Social Security Work Incentives are Unfair for Older Retirees
A man with average earnings who works in the year following his 69th birthday faces a net Social Security "tax" rate of more than 45 percent on his earnings that year.
Various economists have noted that the Social Security system may give the elderly an incentive to retire earlier than they otherwise would. In a recent NBER study, Social Security and Retirement in the U.S. (NBER Working Paper No. 6097), Research Associates Peter Diamond and Jonathan Gruber find that for early retirees, the system does not have much of an effect on incentives to work, but it imposes stiff penalties on work past age 65.
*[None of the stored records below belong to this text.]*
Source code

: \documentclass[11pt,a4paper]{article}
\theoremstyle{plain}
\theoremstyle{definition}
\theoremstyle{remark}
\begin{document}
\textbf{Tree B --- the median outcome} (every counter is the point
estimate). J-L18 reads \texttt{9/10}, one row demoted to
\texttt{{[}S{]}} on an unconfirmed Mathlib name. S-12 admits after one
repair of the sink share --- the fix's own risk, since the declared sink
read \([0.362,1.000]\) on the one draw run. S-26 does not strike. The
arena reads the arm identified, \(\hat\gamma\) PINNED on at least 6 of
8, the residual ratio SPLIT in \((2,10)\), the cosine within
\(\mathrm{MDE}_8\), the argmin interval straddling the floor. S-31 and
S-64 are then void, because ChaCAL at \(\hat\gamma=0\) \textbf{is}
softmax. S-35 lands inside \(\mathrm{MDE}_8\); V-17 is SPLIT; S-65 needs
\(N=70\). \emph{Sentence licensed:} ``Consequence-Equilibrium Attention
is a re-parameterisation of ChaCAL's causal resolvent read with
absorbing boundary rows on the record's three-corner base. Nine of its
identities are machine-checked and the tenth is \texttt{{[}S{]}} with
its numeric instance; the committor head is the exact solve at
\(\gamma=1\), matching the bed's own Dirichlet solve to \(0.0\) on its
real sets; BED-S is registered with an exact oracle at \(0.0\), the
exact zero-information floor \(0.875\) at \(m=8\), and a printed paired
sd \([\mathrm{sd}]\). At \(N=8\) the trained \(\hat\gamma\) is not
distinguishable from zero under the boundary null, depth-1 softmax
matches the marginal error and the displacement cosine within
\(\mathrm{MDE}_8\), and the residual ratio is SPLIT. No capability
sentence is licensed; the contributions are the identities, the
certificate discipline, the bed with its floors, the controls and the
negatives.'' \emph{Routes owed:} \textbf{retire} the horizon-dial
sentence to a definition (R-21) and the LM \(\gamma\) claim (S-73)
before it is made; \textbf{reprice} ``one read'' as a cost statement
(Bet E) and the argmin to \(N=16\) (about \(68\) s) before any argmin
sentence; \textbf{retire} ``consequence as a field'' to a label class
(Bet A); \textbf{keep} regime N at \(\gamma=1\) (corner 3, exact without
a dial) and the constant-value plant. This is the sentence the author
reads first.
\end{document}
Diamond and Gruber note that the Social Security benefit that a worker receives is related positively, in a complicated way, to the average earnings of the worker in his or her 35 years of highest real earnings. They compute the present value--the value in the present of all future Social Security benefits minus future Social Security taxes--for workers at each age. They call this value the worker's social security wealth (SSW). They then compute the change in SSW for each additional year of work.
For median-earning married males aged 56 to 61, the researchers find, there is a net "tax" on earning. This is driven primarily by the Social Security payroll taxes that the worker pays on earnings, taxes that are not offset in present value dollars by the added benefits which the worker qualifies to receive. The most surprising conclusion in this study is that a worker who works one year after his 62nd birthday receives a net subsidy from the system for doing so, because the actuarial adjustment he receives for delaying claiming benefits more than offsets both the payroll tax and the fact that the worker is delaying receipt of benefits for one year. This is interesting, Diamond and Gruber note, because even though the system subsidizes work for 62-year-old median-earning males, the male retirement rate jumps at age 62.
The net "tax" jumps dramatically for a typical male employee who works in the year following his 65th birthday. Working during that year reduces his SSW by $2,450, which is almost 19 percent of what he would earn that year. Not surprisingly, almost 25 percent of men who worked the previous year retire in the year after they reach their 65th birthday. A man with average earnings who works in the year following his 69th birthday faces a net Social Security "tax" rate of more than 45 percent on his earnings that year.
Diamond and Gruber also perform the calculations for high-income and low-income males and for single males. They find that the age pattern and amount of disincentive varies according to income and marital status; for single workers, the implicit tax on work is much higher than for other groups.